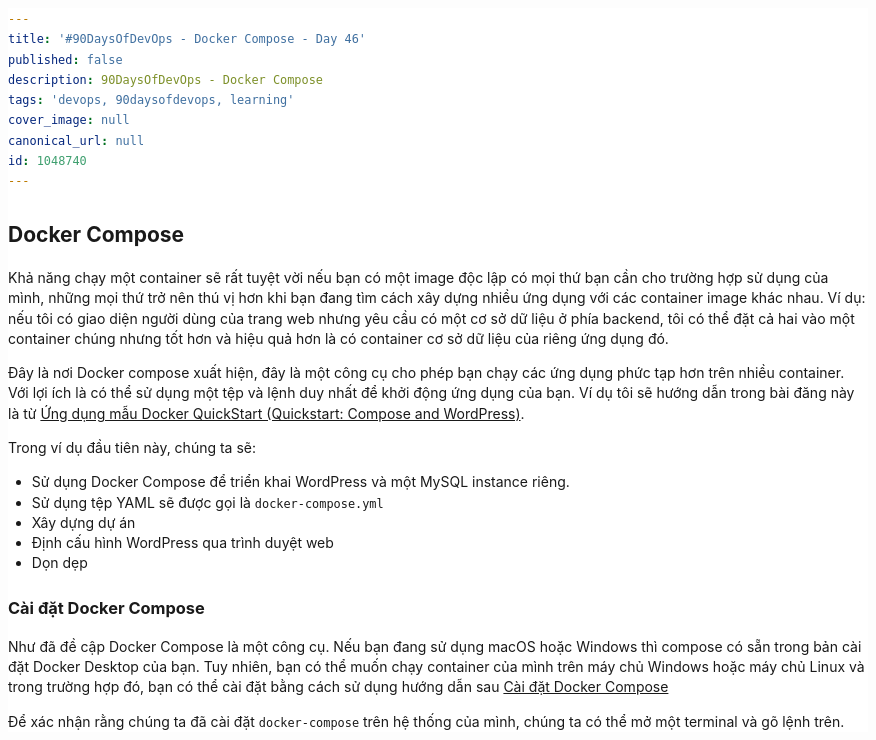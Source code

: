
 ```yaml
---
title: '#90DaysOfDevOps - Docker Compose - Day 46'
published: false
description: 90DaysOfDevOps - Docker Compose
tags: 'devops, 90daysofdevops, learning'
cover_image: null
canonical_url: null
id: 1048740
---
```


## Docker Compose

Khả năng chạy một container sẽ rất tuyệt vời nếu bạn có một image độc lập có mọi thứ bạn cần cho trường hợp sử dụng của mình, những mọi thứ trở nên thú vị hơn khi bạn đang tìm cách xây dựng nhiều ứng dụng với các  container image khác nhau. Ví dụ: nếu tôi có giao diện người dùng của trang web nhưng yêu cầu có một cơ sở dữ liệu ở phía backend, tôi có thể đặt cả hai vào một container chúng nhưng tốt hơn và hiệu quả hơn là có container cơ sở dữ liệu của riêng ứng dụng đó.

Đây là nơi Docker compose xuất hiện, đây là một công cụ cho phép bạn chạy các ứng dụng phức tạp hơn trên nhiều container. Với lợi ích là có thể sử dụng một tệp và lệnh duy nhất để khởi động ứng dụng của bạn. Ví dụ tôi sẽ hướng dẫn trong bài đăng này là từ [Ứng dụng mẫu Docker QuickStart (Quickstart: Compose and WordPress)](https://docs.docker.com/samples/wordpress/).

Trong ví dụ đầu tiên này, chúng ta sẽ:

- Sử dụng Docker Compose để triển khai WordPress và một MySQL instance riêng.
- Sử dụng tệp YAML sẽ được gọi là `docker-compose.yml`
- Xây dựng dự án
- Định cấu hình WordPress qua trình duyệt web
- Dọn dẹp

### Cài đặt Docker Compose

Như đã đề cập Docker Compose là một công cụ. Nếu bạn đang sử dụng macOS hoặc Windows thì compose có sẵn trong bản cài đặt Docker Desktop của bạn. Tuy nhiên, bạn có thể muốn chạy container của mình trên máy chủ Windows hoặc máy chủ Linux và trong trường hợp đó, bạn có thể cài đặt bằng cách sử dụng hướng dẫn sau [Cài đặt Docker Compose](https://docs.docker.com/compose/install/)

Để xác nhận rằng chúng ta đã cài đặt `docker-compose` trên hệ thống của mình, chúng ta có thể mở một terminal và gõ lệnh trên.
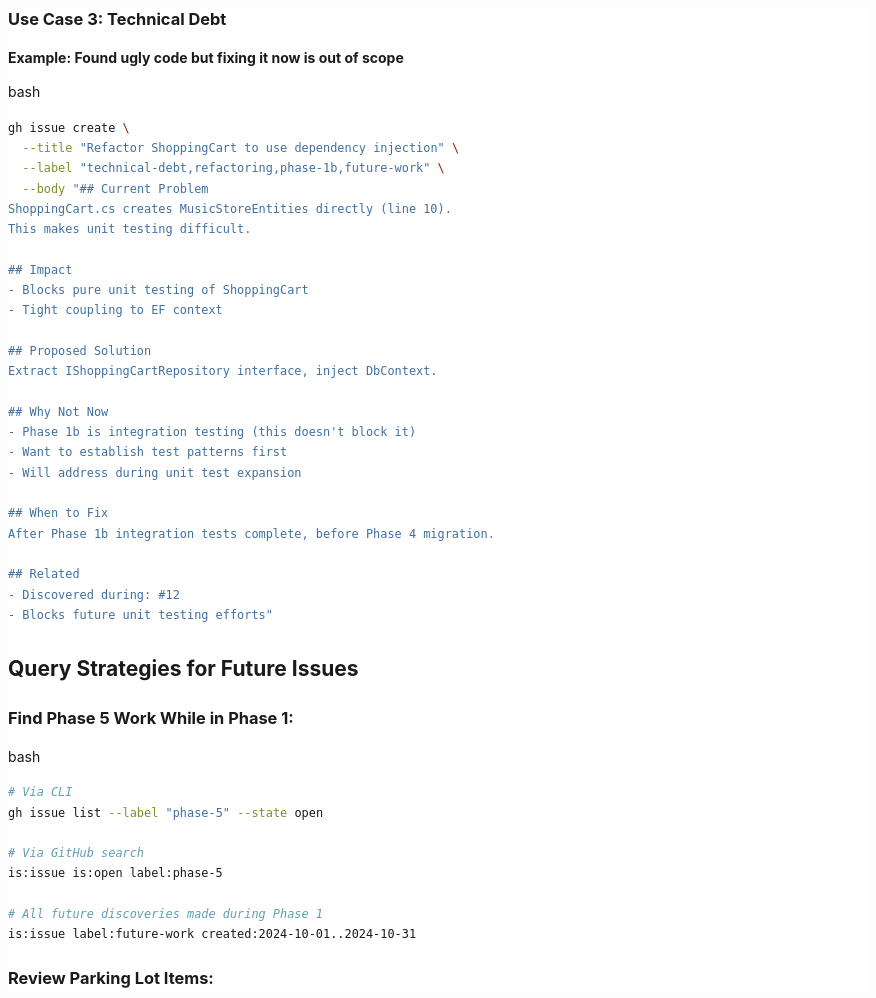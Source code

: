 
### **Use Case 3: Technical Debt**

**Example: Found ugly code but fixing it now is out of scope**

bash

```bash
gh issue create \
  --title "Refactor ShoppingCart to use dependency injection" \
  --label "technical-debt,refactoring,phase-1b,future-work" \
  --body "## Current Problem
ShoppingCart.cs creates MusicStoreEntities directly (line 10).
This makes unit testing difficult.

## Impact
- Blocks pure unit testing of ShoppingCart
- Tight coupling to EF context

## Proposed Solution
Extract IShoppingCartRepository interface, inject DbContext.

## Why Not Now
- Phase 1b is integration testing (this doesn't block it)
- Want to establish test patterns first
- Will address during unit test expansion

## When to Fix
After Phase 1b integration tests complete, before Phase 4 migration.

## Related
- Discovered during: #12
- Blocks future unit testing efforts"
```

## Query Strategies for Future Issues

### **Find Phase 5 Work While in Phase 1:**

bash

```bash
# Via CLI
gh issue list --label "phase-5" --state open

# Via GitHub search
is:issue is:open label:phase-5

# All future discoveries made during Phase 1
is:issue label:future-work created:2024-10-01..2024-10-31
```

### **Review Parking Lot Items:**
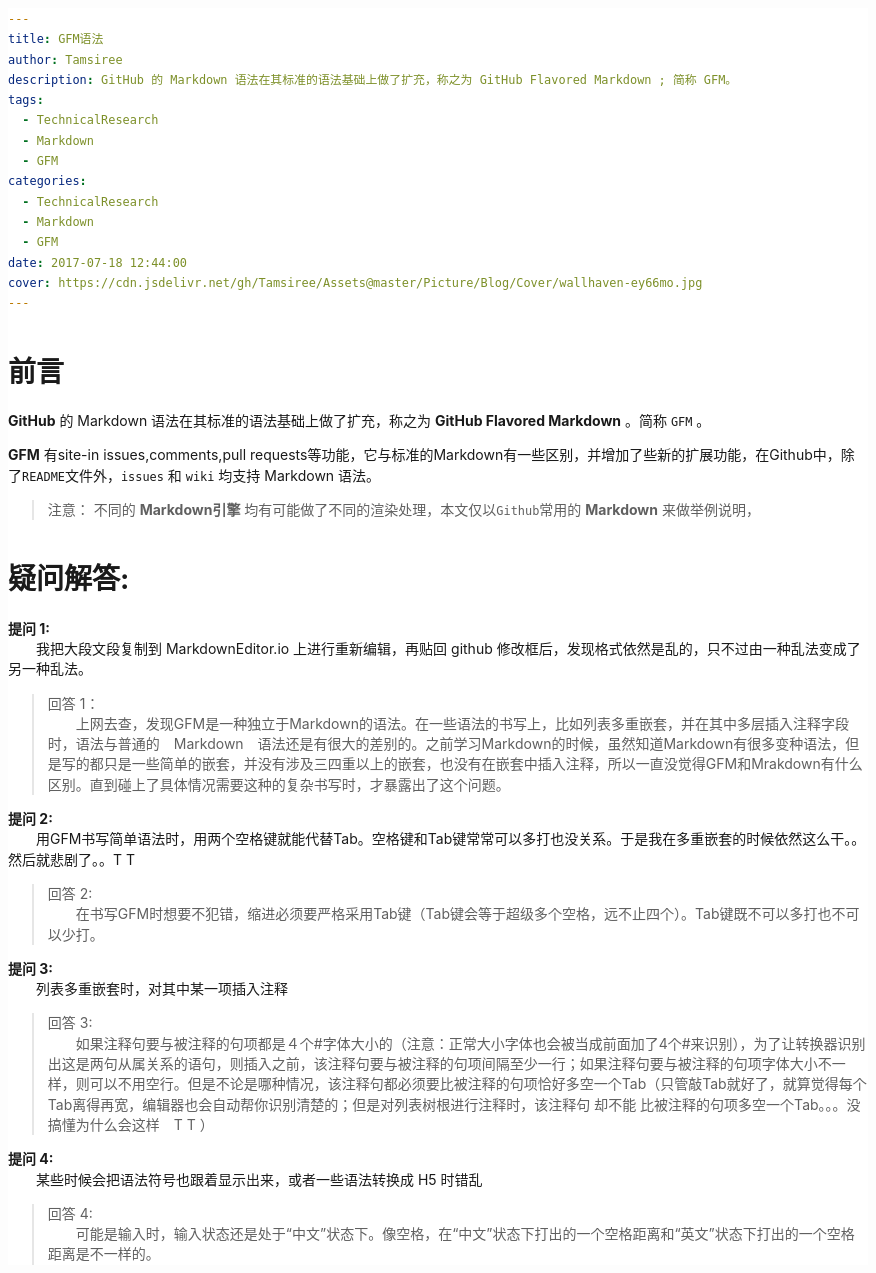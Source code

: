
 ```yaml
---
title: GFM语法
author: Tamsiree
description: GitHub 的 Markdown 语法在其标准的语法基础上做了扩充，称之为 GitHub Flavored Markdown ; 简称 GFM。 
tags:
  - TechnicalResearch
  - Markdown
  - GFM
categories:
  - TechnicalResearch
  - Markdown
  - GFM
date: 2017-07-18 12:44:00
cover: https://cdn.jsdelivr.net/gh/Tamsiree/Assets@master/Picture/Blog/Cover/wallhaven-ey66mo.jpg
---
```


# 前言
**GitHub** 的 Markdown 语法在其标准的语法基础上做了扩充，称之为 **GitHub Flavored Markdown** 。简称 `GFM` 。  

**GFM** 有site-in issues,comments,pull requests等功能，它与标准的Markdown有一些区别，并增加了些新的扩展功能，在Github中，除了`README`文件外，`issues` 和 `wiki` 均支持 Markdown 语法。

> 注意：
不同的 **Markdown引擎** 均有可能做了不同的渲染处理，本文仅以`Github`常用的 **Markdown** 来做举例说明，





# 疑问解答:

**提问 1:**  
　　我把大段文段复制到 MarkdownEditor.io 上进行重新编辑，再贴回 github 修改框后，发现格式依然是乱的，只不过由一种乱法变成了另一种乱法。  
>回答 1：  
>　　上网去查，发现GFM是一种独立于Markdown的语法。在一些语法的书写上，比如列表多重嵌套，并在其中多层插入注释字段时，语法与普通的　Markdown　语法还是有很大的差别的。之前学习Markdown的时候，虽然知道Markdown有很多变种语法，但是写的都只是一些简单的嵌套，并没有涉及三四重以上的嵌套，也没有在嵌套中插入注释，所以一直没觉得GFM和Mrakdown有什么区别。直到碰上了具体情况需要这种的复杂书写时，才暴露出了这个问题。

**提问 2:**  
　　用GFM书写简单语法时，用两个空格键就能代替Tab。空格键和Tab键常常可以多打也没关系。于是我在多重嵌套的时候依然这么干。。然后就悲剧了。。T T 
>回答 2:  
>　　在书写GFM时想要不犯错，缩进必须要严格采用Tab键（Tab键会等于超级多个空格，远不止四个）。Tab键既不可以多打也不可以少打。

**提问 3:**  
　　列表多重嵌套时，对其中某一项插入注释  
>回答 3:  
>　　如果注释句要与被注释的句项都是４个#字体大小的（注意：正常大小字体也会被当成前面加了4个#来识别），为了让转换器识别出这是两句从属关系的语句，则插入之前，该注释句要与被注释的句项间隔至少一行；如果注释句要与被注释的句项字体大小不一样，则可以不用空行。但是不论是哪种情况，该注释句都必须要比被注释的句项恰好多空一个Tab（只管敲Tab就好了，就算觉得每个Tab离得再宽，编辑器也会自动帮你识别清楚的；但是对列表树根进行注释时，该注释句 却不能 比被注释的句项多空一个Tab。。。没搞懂为什么会这样　T T ）

**提问 4:**  
　　某些时候会把语法符号也跟着显示出来，或者一些语法转换成 H5 时错乱  
>回答 4:  
>　　可能是输入时，输入状态还是处于“中文”状态下。像空格，在“中文”状态下打出的一个空格距离和“英文”状态下打出的一个空格距离是不一样的。
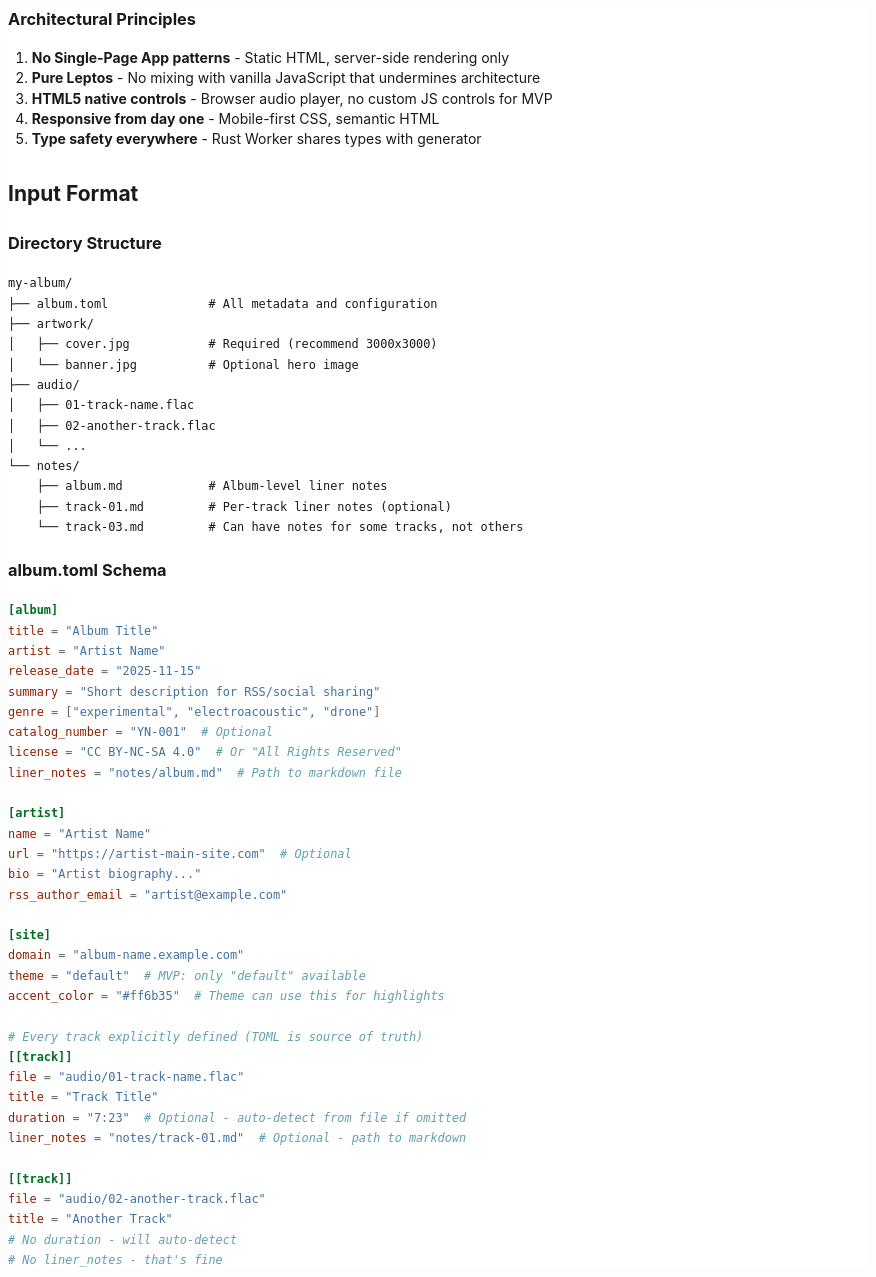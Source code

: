### Architectural Principles

1. **No Single-Page App patterns** - Static HTML, server-side rendering only
2. **Pure Leptos** - No mixing with vanilla JavaScript that undermines architecture
3. **HTML5 native controls** - Browser audio player, no custom JS controls for MVP
4. **Responsive from day one** - Mobile-first CSS, semantic HTML
5. **Type safety everywhere** - Rust Worker shares types with generator

## Input Format

### Directory Structure

```
my-album/
├── album.toml              # All metadata and configuration
├── artwork/
│   ├── cover.jpg           # Required (recommend 3000x3000)
│   └── banner.jpg          # Optional hero image
├── audio/
│   ├── 01-track-name.flac
│   ├── 02-another-track.flac
│   └── ...
└── notes/
    ├── album.md            # Album-level liner notes
    ├── track-01.md         # Per-track liner notes (optional)
    └── track-03.md         # Can have notes for some tracks, not others
```

### album.toml Schema

```toml
[album]
title = "Album Title"
artist = "Artist Name"
release_date = "2025-11-15"
summary = "Short description for RSS/social sharing"
genre = ["experimental", "electroacoustic", "drone"]
catalog_number = "YN-001"  # Optional
license = "CC BY-NC-SA 4.0"  # Or "All Rights Reserved"
liner_notes = "notes/album.md"  # Path to markdown file

[artist]
name = "Artist Name"
url = "https://artist-main-site.com"  # Optional
bio = "Artist biography..."
rss_author_email = "artist@example.com"

[site]
domain = "album-name.example.com"
theme = "default"  # MVP: only "default" available
accent_color = "#ff6b35"  # Theme can use this for highlights

# Every track explicitly defined (TOML is source of truth)
[[track]]
file = "audio/01-track-name.flac"
title = "Track Title"
duration = "7:23"  # Optional - auto-detect from file if omitted
liner_notes = "notes/track-01.md"  # Optional - path to markdown

[[track]]
file = "audio/02-another-track.flac"
title = "Another Track"
# No duration - will auto-detect
# No liner_notes - that's fine
```
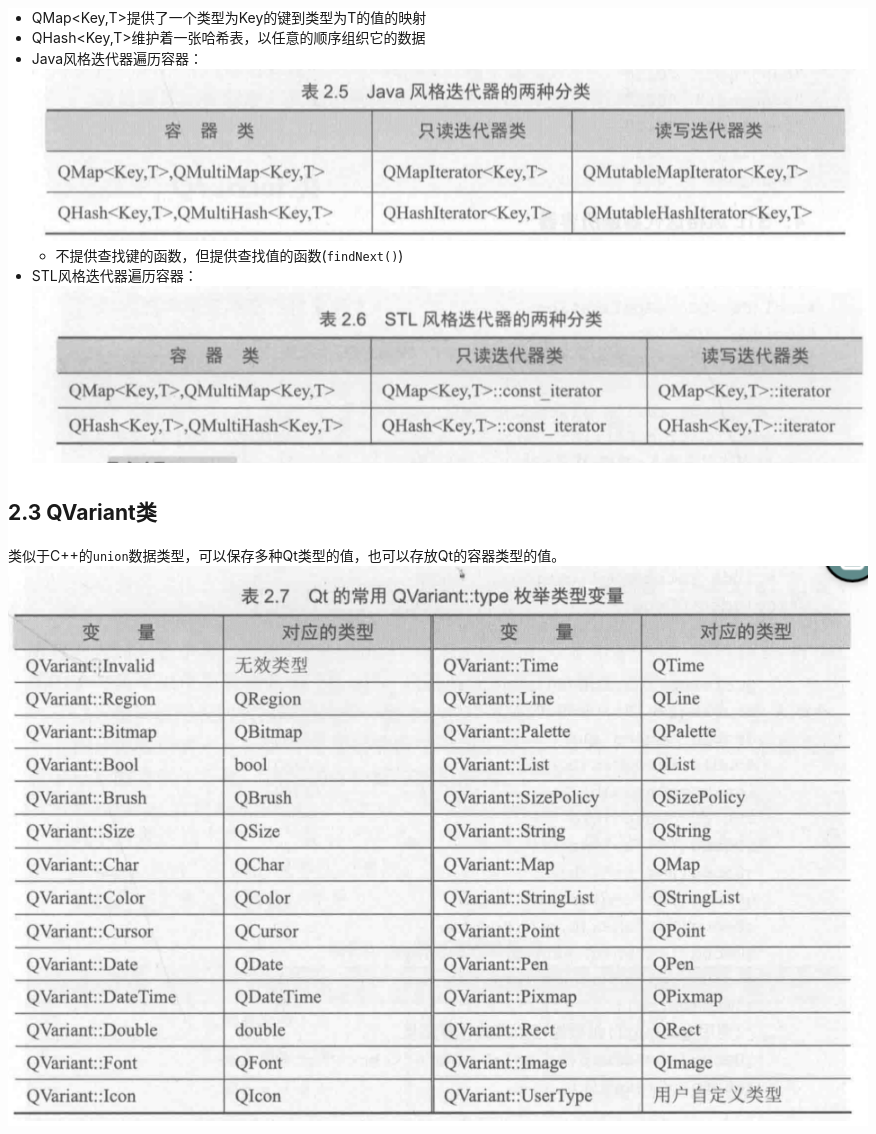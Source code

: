 - QMap<Key,T>提供了一个类型为Key的键到类型为T的值的映射
- QHash<Key,T>维护着一张哈希表，以任意的顺序组织它的数据
- Java风格迭代器遍历容器：![](image/2021-08-05-16-35-14.png)
  - 不提供查找键的函数，但提供查找值的函数(`findNext()`)
- STL风格迭代器遍历容器：![](image/2021-08-05-16-37-19.png)

## 2.3 QVariant类

类似于C++的`union`数据类型，可以保存多种Qt类型的值，也可以存放Qt的容器类型的值。
![](image/2021-08-05-16-40-19.png)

────────────────

▶ **EXERCISE**: Search the material for "file" and copy each matching line.

▶ **PROBLEM SOLUTION**:
liner_notes = "notes/album.md"  # Path to markdown file
file = "audio/01-track-name.flac"
duration = "7:23"  # Optional - auto-detect from file if omitted
file = "audio/02-another-track.flac"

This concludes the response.